The Italian epic spaghetti western, The Good, The Bad, The Ugly, with Clint Eastwood as Blondie, Lee Van Cleef as Angel Eyes, and Eli Wallach as Tuco, was released in Italy in 1966 and the United States in late 1967.  “The plot centers around three gunslingers competing to find a fortune in buried Confederate gold amid the violent chaos of gunfights, hangings, Civil War battles, and prison camps.” 

Sergio Leone, Italian director, noted after criticisms that film was violent, “the killings in my films are exaggerated because I wanted to make a tongue-in-cheek satire on run-of-the-mill westerns… The west was made by violent, uncomplicated men, and it is this strength and simplicity that I try to recapture in my pictures.”

Produced by Alberto Grimaldi.  Music by Ennio Morricone.  The music track is famous and unforgettable. 

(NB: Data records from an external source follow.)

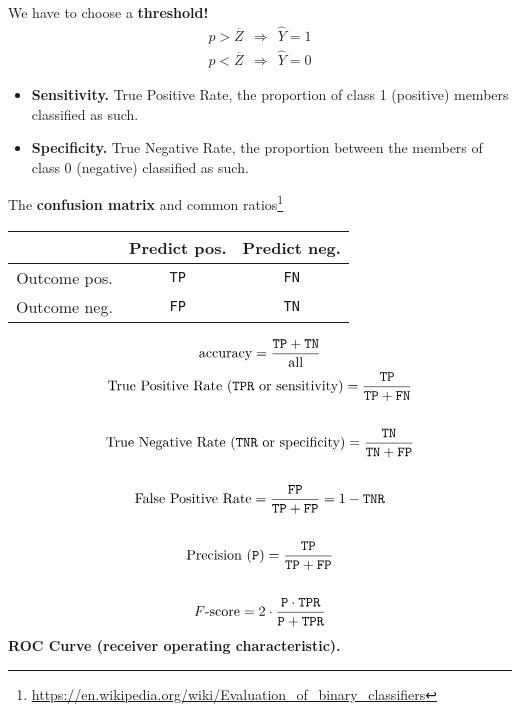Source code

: We have to choose a \textbf{threshold!}
\begin{gather*}
    p >\overline{Z} \ \ \Longrightarrow \ \ \hat{Y} =1\\
    p< \overline{Z} \ \ \Longrightarrow \ \ \hat{Y} =0
\end{gather*}

\begin{itemize}
    \item \textbf{Sensitivity.} True Positive Rate, the proportion of class 1 (positive) members classified as such.
    \item \textbf{Specificity.} True Negative Rate, the proportion between the members of class 0 (negative) classified as such.
\end{itemize}

The \textbf{confusion matrix} and common ratios\footnote{\url{https://en.wikipedia.org/wiki/Evaluation_of_binary_classifiers}}

\begin{center}
    \begin{tabular}{|c|c|c|}
        \hline 
                     & Predict pos. & Predict neg. \\
        \hline 
        Outcome pos. & \texttt{TP}         & \texttt{FN}         \\
        \hline 
        Outcome neg. & \texttt{FP}         & \texttt{TN}         \\
        \hline
    \end{tabular}
\end{center}

\begin{gather*}
    \text{accuracy} =\frac{\texttt{TP}+\texttt{TN}}{\text{all}}\\
    \text{True Positive Rate (\texttt{TPR} or sensitivity)} =\frac{\texttt{TP}}{\texttt{TP}+\texttt{FN}}\\
    \\
    \text{True Negative Rate (\texttt{TNR} or specificity)} =\frac{\texttt{TN}}{\texttt{TN}+\texttt{FP}}\\
    \\
    \text{False Positive Rate} =\frac{\texttt{FP}}{\texttt{TP}+\texttt{FP}} = 1 - \texttt{TNR}\\
    \\
    \text{Precision (\texttt{P})} = \frac{\texttt{TP}}{\texttt{TP}+\texttt{FP}}\\
    \\
    F\text{-score} = 2 \cdot \frac{\texttt{P} \cdot \texttt{TPR}}{\texttt{P} + \texttt{TPR}}
\end{gather*}
\textbf{ROC Curve (receiver operating characteristic).}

The film was shot in Spain with the Spanish Army.  International array of actors spoke in their native languages.  They were dubbed later.  This accounts for the lack of synchronization with lip movements. 

No matter.  The movie has been credited as a great film.

But Leone’s mixture of seemingly incompatible elements is what makes The Good, the Bad, and the Ugly so great. Not only does he combine a Cinemascope-era outlook with an eye for grittiness, but he mingles tasteful realism with a flamboyant, self-conscious style. Freeze frames, intertitles, and point-of-view shots brilliantly co-exist with the meticulously appointed period sets and sweeping frontier vistas. This fusion, in addition to a surplus of creativity and lack of restraint, makes the third in the so-called “man with no name” series the crowning glory of his career.

The last part of the film, the Mexican Standoff, is classic.  To be enjoyed thoroughly.